[Directions for this task]:
Which lines of the records contain the word "cwnd"? Show each of them.
------------------------
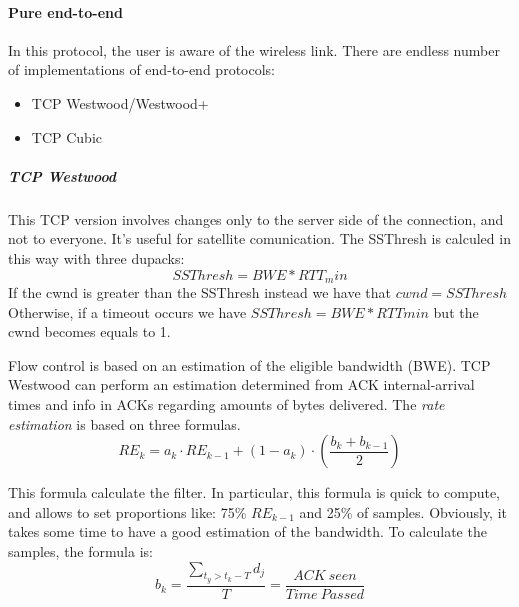 \paragraph*{Pure end-to-end} In this protocol, the user is aware of the wireless
link. There are endless number of implementations of end-to-end protocols:
\begin{itemize}
\item TCP Westwood/Westwood+
\item TCP Cubic 
\end{itemize}

\subparagraph*{TCP Westwood} This TCP version involves changes only to the
server side of the connection, and not to everyone. It's useful for satellite
comunication.
The SSThresh is calculed in this way with three dupacks:
\begin{equation}
SSThresh = BWE * RTT_min
\end{equation}
If the cwnd is greater than the SSThresh instead we have that $cwnd=SSThresh$
Otherwise, if a timeout occurs we have $SSThresh = BWE * RTTmin$ but the cwnd
becomes equals to 1.

Flow control is based on an estimation of the eligible bandwidth (BWE). TCP
Westwood can perform an estimation determined from ACK internal-arrival times
and info in ACKs regarding amounts of bytes delivered. The \textit{rate
  estimation} is based on three formulas.
\begin{equation}
  RE_k = a_k \cdot RE_{k-1} + (1 - a_k) \cdot (\frac{b_k + b_{k-1}}{2})
\end{equation}

This formula calculate the filter. In particular, this formula is quick to
compute, and allows to set proportions like: 75\% $RE_{k-1}$ and 25\% of
samples. Obviously, it takes some time to have a good estimation of the
bandwidth.
To calculate the samples, the formula is:
\begin{equation}
b_k = \frac{ \sum_{t_y > t_k-T} d_j }{T} = \frac{ACK\ seen}{Time\ Passed}
\end{equation}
------------------------
[Written answer]:
If the cwnd is greater than the SSThresh instead we have that $cwnd=SSThresh$
Otherwise, if a timeout occurs we have $SSThresh = BWE * RTTmin$ but the cwnd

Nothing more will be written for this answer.